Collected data
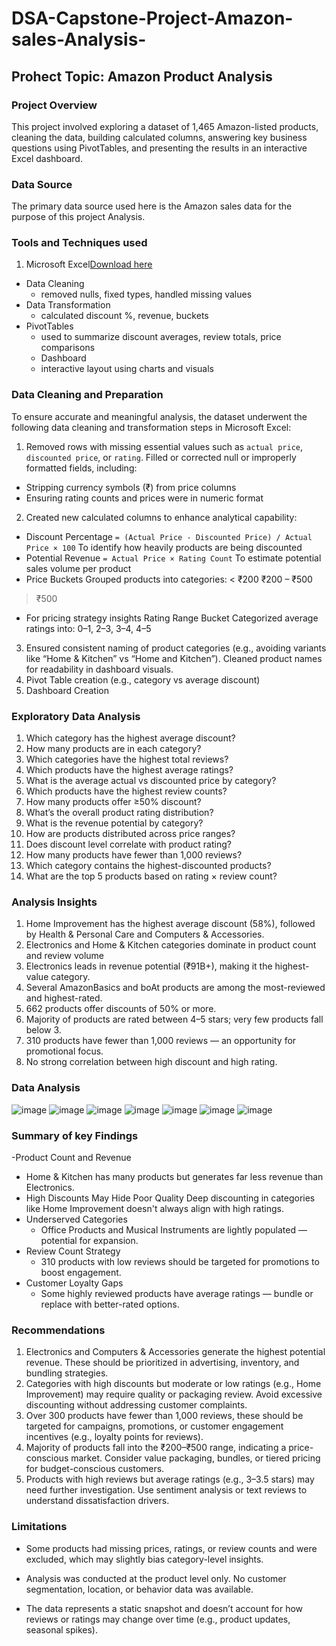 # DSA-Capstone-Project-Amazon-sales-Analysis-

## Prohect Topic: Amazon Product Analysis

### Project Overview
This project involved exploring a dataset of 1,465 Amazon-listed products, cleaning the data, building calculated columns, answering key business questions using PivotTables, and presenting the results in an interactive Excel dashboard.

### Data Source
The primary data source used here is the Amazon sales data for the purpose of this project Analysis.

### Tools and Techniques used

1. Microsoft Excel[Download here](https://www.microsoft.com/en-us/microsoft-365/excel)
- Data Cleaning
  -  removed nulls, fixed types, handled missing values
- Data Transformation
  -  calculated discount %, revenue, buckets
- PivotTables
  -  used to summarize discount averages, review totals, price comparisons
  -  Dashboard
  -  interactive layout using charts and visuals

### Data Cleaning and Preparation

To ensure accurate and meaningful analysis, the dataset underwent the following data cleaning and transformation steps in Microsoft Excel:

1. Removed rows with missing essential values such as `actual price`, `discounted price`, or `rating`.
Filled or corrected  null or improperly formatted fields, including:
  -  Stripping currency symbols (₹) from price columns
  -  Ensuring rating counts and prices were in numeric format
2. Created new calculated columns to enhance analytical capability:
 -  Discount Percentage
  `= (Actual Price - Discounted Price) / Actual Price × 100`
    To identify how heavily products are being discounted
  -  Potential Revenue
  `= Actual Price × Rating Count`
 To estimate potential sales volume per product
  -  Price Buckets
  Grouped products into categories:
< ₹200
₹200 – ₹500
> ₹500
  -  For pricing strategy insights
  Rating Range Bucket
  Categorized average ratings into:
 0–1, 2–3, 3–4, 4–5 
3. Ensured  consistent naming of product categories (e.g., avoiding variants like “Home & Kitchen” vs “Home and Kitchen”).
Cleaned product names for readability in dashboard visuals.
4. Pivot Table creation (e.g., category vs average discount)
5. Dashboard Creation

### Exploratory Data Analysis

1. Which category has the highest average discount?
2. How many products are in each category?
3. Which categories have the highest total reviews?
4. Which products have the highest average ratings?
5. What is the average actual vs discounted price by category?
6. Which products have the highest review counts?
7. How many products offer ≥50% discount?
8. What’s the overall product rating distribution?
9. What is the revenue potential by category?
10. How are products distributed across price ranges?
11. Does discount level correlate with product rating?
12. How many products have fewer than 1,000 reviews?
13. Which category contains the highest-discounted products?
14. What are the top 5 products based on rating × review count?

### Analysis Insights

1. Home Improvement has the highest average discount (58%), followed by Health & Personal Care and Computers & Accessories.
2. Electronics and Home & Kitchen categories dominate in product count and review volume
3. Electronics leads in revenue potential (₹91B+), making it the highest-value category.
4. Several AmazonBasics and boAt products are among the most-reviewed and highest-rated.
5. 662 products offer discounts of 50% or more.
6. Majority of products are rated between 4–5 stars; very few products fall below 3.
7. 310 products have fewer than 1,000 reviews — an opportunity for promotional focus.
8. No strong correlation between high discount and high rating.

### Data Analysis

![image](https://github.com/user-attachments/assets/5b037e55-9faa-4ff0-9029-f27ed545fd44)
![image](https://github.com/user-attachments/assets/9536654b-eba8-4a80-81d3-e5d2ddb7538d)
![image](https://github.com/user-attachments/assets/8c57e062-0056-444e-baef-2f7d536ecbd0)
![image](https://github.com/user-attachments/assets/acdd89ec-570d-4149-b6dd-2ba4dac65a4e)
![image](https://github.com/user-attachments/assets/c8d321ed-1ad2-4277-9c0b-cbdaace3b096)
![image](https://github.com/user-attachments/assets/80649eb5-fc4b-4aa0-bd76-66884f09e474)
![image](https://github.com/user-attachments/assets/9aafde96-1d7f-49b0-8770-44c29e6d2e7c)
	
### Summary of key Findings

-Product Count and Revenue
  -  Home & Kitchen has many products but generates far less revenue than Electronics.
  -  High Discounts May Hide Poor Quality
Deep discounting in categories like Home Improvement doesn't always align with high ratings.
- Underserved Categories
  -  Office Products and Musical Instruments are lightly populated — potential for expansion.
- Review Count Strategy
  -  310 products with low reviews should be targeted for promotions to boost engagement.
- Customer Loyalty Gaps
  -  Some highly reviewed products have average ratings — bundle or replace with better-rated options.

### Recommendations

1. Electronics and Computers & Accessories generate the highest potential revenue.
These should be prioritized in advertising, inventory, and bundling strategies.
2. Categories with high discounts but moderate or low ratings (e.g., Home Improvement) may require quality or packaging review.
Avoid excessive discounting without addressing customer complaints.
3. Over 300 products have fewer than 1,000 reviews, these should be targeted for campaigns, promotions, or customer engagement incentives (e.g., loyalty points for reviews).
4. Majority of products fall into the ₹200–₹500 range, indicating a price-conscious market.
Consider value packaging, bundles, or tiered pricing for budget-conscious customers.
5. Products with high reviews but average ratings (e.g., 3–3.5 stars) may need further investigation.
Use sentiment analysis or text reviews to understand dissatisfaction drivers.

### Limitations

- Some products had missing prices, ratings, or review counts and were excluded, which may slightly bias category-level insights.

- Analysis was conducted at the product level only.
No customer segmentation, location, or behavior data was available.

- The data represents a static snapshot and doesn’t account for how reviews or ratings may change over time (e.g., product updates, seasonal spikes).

* [Work instruction]
Going through the records above, count the lines that include the word "Excel". Give the number alone.

* [Exercise solution]
3